# The 1090 Megahertz Riddle (second edition)

A Guide to Decoding Mode S and ADS-B Signals

# Mode S meteorological services

In the current Mode S design, two message formats are used for aircraft to communicate meteorological conditions. These messages are meteorological routine air report (MRAR) and meteorological hazard report (MHR). In this chapter, we focus on explaining the information contained in these two types of messages.

## Meteorological routine air report (BDS 4,4)

In MRAR messages, information on wind, air temperature, pressure, and humidity is transmitted. The structure of the message is shown in Table 1.1.

Meteorological routine air report (BDS 4,4), MB field
FIELD MSG MB BITS
Figure of merit / source 33–36 1–4 4
Status (for wind) 37 5 1
Wind speed 38–46 6–14 9
Range: [0, 511] knots
LSB: 1 knots
Wind direction 47–55 15–23 9
Range: [0, 360] degrees
LSB: 180/256 degrees
Sign (for temperature) 56 24 1
Static air temperature 57–66 25–34 10
Range: [-128, +128] $$^\circ$$C
LSB: 0.25 $$^\circ$$C
Status (for pressure) 67 35 1
Average static pressure 68–78 36–46 11
Range: [0, 2048] hPa
LSB: 1 hPa
Status (for turbulence) 79 47 1
Turbulence 80–81 48–49 2
Status (for humidity) 82 50 1
Humidity 83–88 51–56 6
Range: [0%, 100%]
LSB: 100/64 %

The first field of the message defined the figure of merit (FOM)/source of the information. The values indicate the following:

• 0: Invalid

• 1: Inertial system (INS)

• 2: Global Navigation Satellite System (GNSS)

• 3: Distance measuring equipment-based navigation (DME/DME)

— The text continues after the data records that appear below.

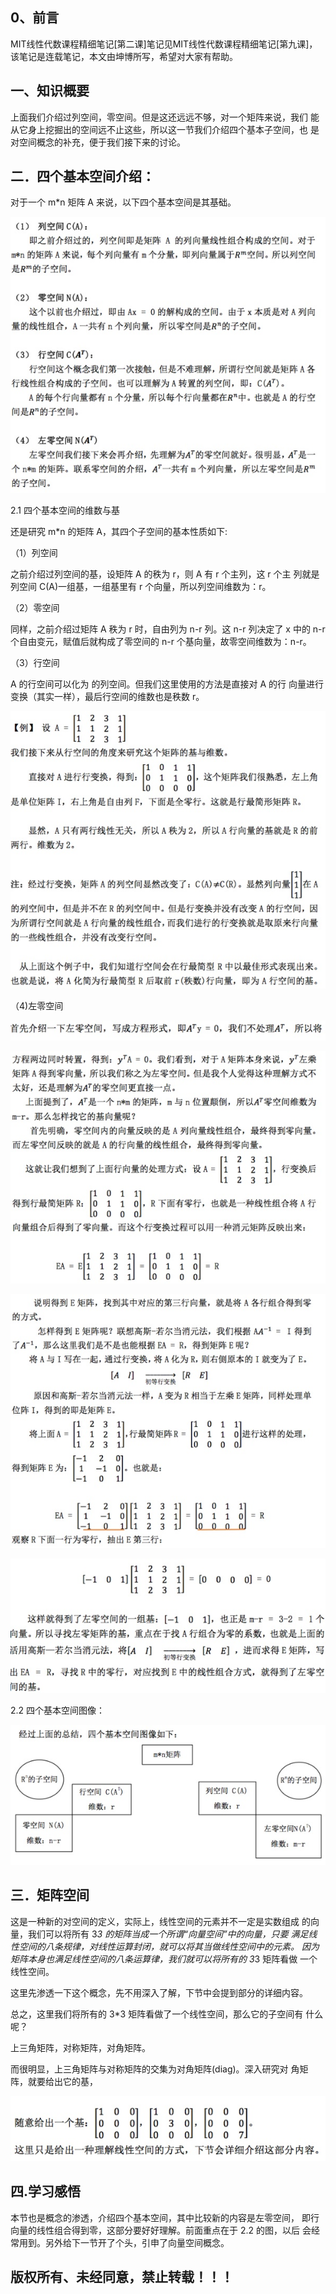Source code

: ## 0、前言

MIT线性代数课程精细笔记[第二课]笔记见MIT线性代数课程精细笔记[第九课]，该笔记是连载笔记，本文由坤博所写，希望对大家有帮助。

## 一、知识概要

上面我们介绍过列空间，零空间。但是这还远远不够，对一个矩阵来说，我们 能从它身上挖掘出的空间远不止这些，所以这一节我们介绍四个基本子空间，也 是对空间概念的补充，便于我们接下来的讨论。

## 二．四个基本空间介绍：

对于一个 m*n 矩阵 A 来说，以下四个基本空间是其基础。

![pass](images/lec10_fg01.jpg)

2.1 四个基本空间的维数与基

还是研究 m*n 的矩阵 A，其四个子空间的基本性质如下:

（1）列空间

之前介绍过列空间的基，设矩阵 A 的秩为 r，则 A 有 r 个主列，这 r 个主 列就是列空间 C(A)一组基，一组基里有 r 个向量，所以列空间维数为：r。

（2）零空间

同样，之前介绍过矩阵 A 秩为 r 时，自由列为 n-r 列。这 n-r 列决定了 x 中的 n-r 个自由变元，赋值后就构成了零空间的 n-r 个基向量，故零空间维数为：n-r。

（3）行空间

A 的行空间可以化为  的列空间。但我们这里使用的方法是直接对 A 的行 向量进行变换（其实一样），最后行空间的维数也是秩数 r。

![pass](images/lec10_fg02.jpg)

（4)左零空间

![pass](images/lec10_fg03.jpg)

![pass](images/lec10_fg04.jpg)

![pass](images/lec10_fg05.jpg)

![pass](images/lec10_fg06.jpg)

2.2 四个基本空间图像：

![pass](images/lec10_fg07.jpg)

## 三．矩阵空间

这是一种新的对空间的定义，实际上，线性空间的元素并不一定是实数组成 的向量，我们可以将所有 3*3 的矩阵当成一个所谓“向量空间”中的向量，只要 满足线性空间的八条规律，对线性运算封闭，就可以将其当做线性空间中的元素。 因为矩阵本身也满足线性空间的八条运算律，我们就可以将所有的 3*3 矩阵看做 一个线性空间。

这里先渗透一下这个概念，先不用深入了解，下节中会提到部分的详细内容。

总之，这里我们将所有的 3*3 矩阵看做了一个线性空间，那么它的子空间有 什么呢？

上三角矩阵，对称矩阵，对角矩阵。

而很明显，上三角矩阵与对称矩阵的交集为对角矩阵(diag)。深入研究对 角矩阵，就要给出它的基，

![pass](images/lec10_fg08.jpg)

## 四.学习感悟

本节也是概念的渗透，介绍四个基本空间，其中比较新的内容是左零空间， 即行向量的线性组合得到零，这部分要好好理解。前面重点在于 2.2 的图，以后 会经常用到。另外给下一节开了个头，引申了向量空间概念。

## 版权所有、未经同意，禁止转载！！！

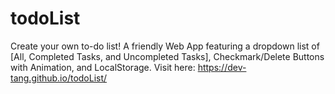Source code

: # todoList
Create your own to-do list! A friendly Web App featuring a dropdown list of [All, Completed Tasks, and Uncompleted Tasks], Checkmark/Delete Buttons with Animation, and LocalStorage.   Visit here: https://dev-tang.github.io/todoList/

• 4: Very High Frequency omnidirectional range/distance measuring equipment based navigation (VOR/DME)

• 5–15: Reserved

For static air temperature, the encoded value can be negative. Hence, two’s complement coding (see section [sec:two_complement]) is used for encoding the value. The actual maximum range of temperature is from -80 $$^\circ$$C to +60 $$^\circ$$C.

It is also worth pointing out a discrepancy in the design. The temperature is encoded using 10 bits, where the least significant bit value should have been 0.125$$^\circ$$. However, according to the official document [ICAO 2008], the LSB value is 0.25$$^\circ$$. ICAO is planning to update this to 0.125$$^\circ$$ in the future. However, most current implementations still use 0.25$$^\circ$$.

Figure 1.1 shows the decoding of an MRAR example message.

Try it out Using pyModeS, we can decode information of BDS 4,4 messages as:

import pyModeS as pms

msg = "A0001692185BD5CF400000DFC696"

pms.commb.wind44(msg)   # (22, 344.5)
pms.commb.temp44(msg)   # (-48.75, -24.375)
pms.commb.p44(msg)      # None
pms.commb.hum44(msg)    # None

## Meteorological hazard report (BDS 4,5)

In MHR messages, different hazard condition levels are reported, such as turbulence, wind shear, microburst, icing, and wake vortex. It also includes temperature, pressure, and radio height. Table 1.2 shows the structure of the MHR message.

It is worth noting that during real flights, MHR messages are much rarer than MARA messages. Based on the tests I conducted, whenever MRAR messages are detected, most of the them only contain temperature information.

Meteorological harzard report (BDS 4,5), MB field
FIELD MSG MB BITS
Status (for turbulence) 33 1 1
Turbulence 34–35 2–3 2
Status (for wind shear) 36 4 1
Wind shear 37–38 5–6 2
Status (for microburst) 39 7 1
Microburst 40–41 8–9 2
Status (for icing) 42 10 1
Icing 43–44 11–12 2
Status (for wake vortex) 45 13 1
Wake vortex 46–47 14–15 2
Status (for temperature) 48 16 1
Sign (for temperature) 49 17 1
Static air temperature 50–58 18–26 9
Range: [-128, +128] $$^\circ$$C
LSB: 0.25 $$^\circ$$C
Status (for pressure) 59 27 1
Average static pressure 60–70 28–38 11
Range: [0, 2048] hPa
LSB: 1 hPa
Status (for height) 71 39 1
Range: [0, 65 528] ft
LSB: 16 ft
Reserved 84–88 52–56 5

The levels for turbulence, wind shear, microburst, icing, and wake vortex are encoded as follows:

• 00: NIL

• 01: LIGHT

• 10: MODERATE

• 11: SEVERE

As is the case for MRAR messages, the actual range of the temperature is from -80 $$^\circ$$C to +60 $$^\circ$$C, and it is encoded using the two’s complement coding.

Figure 1.2 shows the decoding of an example message. Note that in this example, only the air temperature information is included. None of the hazard conditions is reported.

Note The availability of BDS 4,4 messages is quite low. Very few aircraft’s transponders have these capabilities enabled. BDS 4,5 messages are even rarer. When such a message is transmitted, it is very common that the information in many fields is not available.

ICAO. 2008. Technical provisions for mode s services and extended squitter. International Civil Aviation Organization.